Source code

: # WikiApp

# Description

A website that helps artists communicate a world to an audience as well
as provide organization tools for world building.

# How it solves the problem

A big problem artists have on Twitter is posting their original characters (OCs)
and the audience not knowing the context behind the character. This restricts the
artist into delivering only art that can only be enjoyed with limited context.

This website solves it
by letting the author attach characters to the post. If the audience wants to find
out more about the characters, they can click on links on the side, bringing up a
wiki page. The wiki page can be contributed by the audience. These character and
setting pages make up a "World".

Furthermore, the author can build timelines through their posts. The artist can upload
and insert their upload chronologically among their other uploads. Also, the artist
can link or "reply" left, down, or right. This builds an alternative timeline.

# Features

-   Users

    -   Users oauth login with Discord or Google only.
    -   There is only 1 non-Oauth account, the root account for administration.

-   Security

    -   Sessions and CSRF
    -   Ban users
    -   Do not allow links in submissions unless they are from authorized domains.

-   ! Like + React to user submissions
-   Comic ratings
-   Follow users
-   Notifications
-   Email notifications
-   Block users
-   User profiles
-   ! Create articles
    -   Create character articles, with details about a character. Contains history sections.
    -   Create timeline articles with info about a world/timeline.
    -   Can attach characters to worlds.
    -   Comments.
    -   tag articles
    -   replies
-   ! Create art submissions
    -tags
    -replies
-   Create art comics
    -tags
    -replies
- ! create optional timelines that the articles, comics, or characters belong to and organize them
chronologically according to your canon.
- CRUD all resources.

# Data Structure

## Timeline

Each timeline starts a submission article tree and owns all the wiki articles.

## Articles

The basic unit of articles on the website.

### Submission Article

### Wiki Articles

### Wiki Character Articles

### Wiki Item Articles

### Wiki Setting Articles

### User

☆ ☆ ☆ ☆ ☆ ☆ ☆

WORK TO COMPLETE: The answer must hold exactly the lines of the entries above, from the first line through the line that contains "setting pages make", and no others.

RESPONSE TO THE TASK:
Source code

: # WikiApp

# Description

A website that helps artists communicate a world to an audience as well
as provide organization tools for world building.

# How it solves the problem

A big problem artists have on Twitter is posting their original characters (OCs)
and the audience not knowing the context behind the character. This restricts the
artist into delivering only art that can only be enjoyed with limited context.

This website solves it
by letting the author attach characters to the post. If the audience wants to find
out more about the characters, they can click on links on the side, bringing up a
wiki page. The wiki page can be contributed by the audience. These character and
setting pages make up a "World".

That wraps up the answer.